Dust Community Icon

Get Filenames from Knowledge Base Folder Without Re-uploading Files

·
·

Is there a way to get a list of filenames in a Knowledge base folder? I’ve uploaded ~40k of files but had some interruptions on the upload so there might be ~100 files missing. I don’t want to repush the full 40k one more time just to be sure 😅

  • Avatar of David Ebbo
    David Ebbo
    ·
    ·

    I had to do something similar. Here is the code I had:

    def get_existing_dust_files():
        all_documents = set()
        offset = 0
        limit = 100
    
        while True:
            url = f"https://dust.tt/api/v1/w/{wld}/spaces/{space_id}/data_sources/{dsId}/documents?limit={limit}&offset={offset}"
            response = requests.get(url, headers={"Authorization": f"Bearer {dust_token}"})
    
            if not response.ok:
                print(f"Error fetching documents: {response.status_code} - {response.text}")
                break
    
            data = response.json()
            documents = data.get("documents", [])
    
            # If no more documents were returned, break the loop
            if not documents:
                break
    
            # Add document IDs to the set
            for doc in documents:
                all_documents.add(doc["document_id"])
    
            # Update offset for next batch
            offset += limit
    
        return all_documents
  • Avatar of Gregor
    Gregor
    ·
    ·

    oh my. but that basically pulls everything back over. Crazy. Thank you for the code, I’ guess I need to use it 😄

  • Avatar of David Ebbo
    David Ebbo
    ·
    ·

    To be clear, it just pulls the metadata, not the doc content. It should be significantly faster than re-uploading everything.

  • Avatar of Gregor
    Gregor
    ·
    ·

    oh! That is good news! 😅

  • Avatar of David Ebbo
    David Ebbo
    ·
    ·

    Let me know how it goes!
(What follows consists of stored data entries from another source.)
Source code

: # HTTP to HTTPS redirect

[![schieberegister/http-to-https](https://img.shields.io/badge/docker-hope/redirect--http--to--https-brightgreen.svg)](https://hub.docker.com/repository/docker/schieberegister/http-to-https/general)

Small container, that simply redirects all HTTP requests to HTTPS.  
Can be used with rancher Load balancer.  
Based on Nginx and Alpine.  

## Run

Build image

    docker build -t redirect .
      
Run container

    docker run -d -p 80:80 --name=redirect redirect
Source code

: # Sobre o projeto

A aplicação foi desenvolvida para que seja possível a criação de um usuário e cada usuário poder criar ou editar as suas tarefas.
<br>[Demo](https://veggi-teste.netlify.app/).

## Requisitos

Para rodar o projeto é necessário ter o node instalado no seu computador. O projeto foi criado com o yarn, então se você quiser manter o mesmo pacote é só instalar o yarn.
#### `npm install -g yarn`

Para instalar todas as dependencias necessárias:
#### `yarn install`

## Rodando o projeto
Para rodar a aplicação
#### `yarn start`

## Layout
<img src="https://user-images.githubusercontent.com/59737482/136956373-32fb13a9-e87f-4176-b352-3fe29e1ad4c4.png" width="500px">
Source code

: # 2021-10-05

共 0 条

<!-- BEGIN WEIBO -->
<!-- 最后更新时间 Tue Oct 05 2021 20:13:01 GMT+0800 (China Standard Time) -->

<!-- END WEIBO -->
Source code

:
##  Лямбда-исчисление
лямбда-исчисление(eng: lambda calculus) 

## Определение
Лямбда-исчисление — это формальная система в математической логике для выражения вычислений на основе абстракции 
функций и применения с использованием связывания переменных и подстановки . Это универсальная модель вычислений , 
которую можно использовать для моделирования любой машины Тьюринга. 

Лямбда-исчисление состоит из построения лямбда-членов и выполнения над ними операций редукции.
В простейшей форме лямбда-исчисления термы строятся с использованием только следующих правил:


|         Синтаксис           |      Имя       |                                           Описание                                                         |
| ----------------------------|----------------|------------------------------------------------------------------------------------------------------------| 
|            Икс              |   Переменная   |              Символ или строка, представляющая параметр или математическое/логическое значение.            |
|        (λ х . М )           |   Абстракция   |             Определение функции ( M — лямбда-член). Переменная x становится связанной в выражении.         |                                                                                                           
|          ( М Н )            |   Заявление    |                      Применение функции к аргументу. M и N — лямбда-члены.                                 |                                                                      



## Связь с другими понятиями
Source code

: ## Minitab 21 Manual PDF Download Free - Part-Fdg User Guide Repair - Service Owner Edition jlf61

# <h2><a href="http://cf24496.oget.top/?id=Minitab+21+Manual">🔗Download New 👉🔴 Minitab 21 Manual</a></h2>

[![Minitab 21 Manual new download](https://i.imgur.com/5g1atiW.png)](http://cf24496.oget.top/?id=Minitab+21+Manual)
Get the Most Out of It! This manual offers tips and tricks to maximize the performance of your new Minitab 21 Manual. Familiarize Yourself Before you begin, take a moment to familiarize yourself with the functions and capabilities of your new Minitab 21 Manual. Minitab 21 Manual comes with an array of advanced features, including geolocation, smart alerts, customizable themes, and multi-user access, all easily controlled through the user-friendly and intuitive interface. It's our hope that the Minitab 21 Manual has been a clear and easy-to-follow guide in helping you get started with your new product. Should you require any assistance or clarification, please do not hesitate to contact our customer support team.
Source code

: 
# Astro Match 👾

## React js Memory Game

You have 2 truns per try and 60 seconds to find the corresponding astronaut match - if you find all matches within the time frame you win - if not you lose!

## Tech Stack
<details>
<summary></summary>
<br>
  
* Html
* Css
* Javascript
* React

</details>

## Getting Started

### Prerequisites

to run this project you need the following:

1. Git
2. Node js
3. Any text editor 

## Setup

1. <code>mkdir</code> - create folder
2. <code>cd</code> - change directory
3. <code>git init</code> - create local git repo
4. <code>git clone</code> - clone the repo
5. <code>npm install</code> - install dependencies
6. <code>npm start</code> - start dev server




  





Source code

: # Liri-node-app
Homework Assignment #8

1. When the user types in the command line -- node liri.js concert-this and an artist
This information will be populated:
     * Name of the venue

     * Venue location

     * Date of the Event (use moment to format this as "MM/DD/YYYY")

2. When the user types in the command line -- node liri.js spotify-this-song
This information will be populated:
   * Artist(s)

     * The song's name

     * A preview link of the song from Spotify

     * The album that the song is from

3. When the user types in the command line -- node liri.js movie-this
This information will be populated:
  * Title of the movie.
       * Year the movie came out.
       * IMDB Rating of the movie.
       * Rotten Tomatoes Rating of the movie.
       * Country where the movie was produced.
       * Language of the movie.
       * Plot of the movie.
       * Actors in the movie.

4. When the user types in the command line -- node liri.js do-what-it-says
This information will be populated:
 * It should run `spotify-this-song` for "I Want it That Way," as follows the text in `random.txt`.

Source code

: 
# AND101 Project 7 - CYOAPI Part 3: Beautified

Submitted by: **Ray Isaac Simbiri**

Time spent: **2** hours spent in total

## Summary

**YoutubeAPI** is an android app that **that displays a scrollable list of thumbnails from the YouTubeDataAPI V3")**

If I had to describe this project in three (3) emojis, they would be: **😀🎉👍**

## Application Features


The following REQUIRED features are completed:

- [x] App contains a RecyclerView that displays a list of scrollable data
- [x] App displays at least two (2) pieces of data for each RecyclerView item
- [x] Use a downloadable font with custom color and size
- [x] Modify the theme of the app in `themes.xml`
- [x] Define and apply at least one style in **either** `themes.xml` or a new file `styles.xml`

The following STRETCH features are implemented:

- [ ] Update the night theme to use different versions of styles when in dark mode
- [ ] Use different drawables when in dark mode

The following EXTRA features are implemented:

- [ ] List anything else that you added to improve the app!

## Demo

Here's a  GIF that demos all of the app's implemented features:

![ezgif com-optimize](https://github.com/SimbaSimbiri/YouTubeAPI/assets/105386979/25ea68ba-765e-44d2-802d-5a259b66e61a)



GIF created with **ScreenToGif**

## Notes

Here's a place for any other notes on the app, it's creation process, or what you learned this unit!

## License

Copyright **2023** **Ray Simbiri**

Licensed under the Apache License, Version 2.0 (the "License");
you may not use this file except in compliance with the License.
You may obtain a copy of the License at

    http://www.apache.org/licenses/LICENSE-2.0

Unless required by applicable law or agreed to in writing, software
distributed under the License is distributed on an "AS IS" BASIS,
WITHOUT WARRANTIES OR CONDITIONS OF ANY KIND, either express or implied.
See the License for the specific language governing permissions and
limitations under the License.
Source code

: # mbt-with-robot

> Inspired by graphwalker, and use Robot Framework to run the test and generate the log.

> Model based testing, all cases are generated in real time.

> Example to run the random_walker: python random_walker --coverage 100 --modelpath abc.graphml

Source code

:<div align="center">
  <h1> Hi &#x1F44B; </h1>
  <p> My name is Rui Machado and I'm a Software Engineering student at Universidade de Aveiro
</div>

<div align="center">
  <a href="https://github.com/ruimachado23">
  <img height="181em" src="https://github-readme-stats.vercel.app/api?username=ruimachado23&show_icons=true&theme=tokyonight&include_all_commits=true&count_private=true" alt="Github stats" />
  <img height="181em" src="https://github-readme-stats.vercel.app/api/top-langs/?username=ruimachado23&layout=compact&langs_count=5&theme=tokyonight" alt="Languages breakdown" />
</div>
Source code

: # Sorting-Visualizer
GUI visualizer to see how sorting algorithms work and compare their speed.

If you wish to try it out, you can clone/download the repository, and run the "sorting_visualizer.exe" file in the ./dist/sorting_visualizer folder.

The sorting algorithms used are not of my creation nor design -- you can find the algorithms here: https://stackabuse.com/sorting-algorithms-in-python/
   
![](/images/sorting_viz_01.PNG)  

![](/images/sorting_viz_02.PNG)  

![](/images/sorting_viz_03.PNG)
I suspect that it will take less than a minute to list your 40k documents, and then you can easily find what's missing.

  • Avatar of Gregor
    Gregor
    ·
    ·

    testing now

  • Avatar of Gregor
    Gregor
    ·
    ·

    Pulled 40967 documents in 282 seconds

  • Avatar of Gregor
    Gregor
    ·
    ·

    it took 4 mins to get all 41k 😄

  • Avatar of David Ebbo
    David Ebbo
    ·
    ·

    Ok, I was a bit optimistic, but that's probably a lot less than it took you to upload them! 😅 Might be able to make it a bit faster by getting more than 100 at a time, though there is some limit to the batch size (not sure what it is).

  • Avatar of Gregor
    Gregor
    ·
    ·

    Well, I’ll take 4 mins over 7h of upload

  • Avatar of Gregor
    Gregor
    ·
    ·

    Thank you for the info!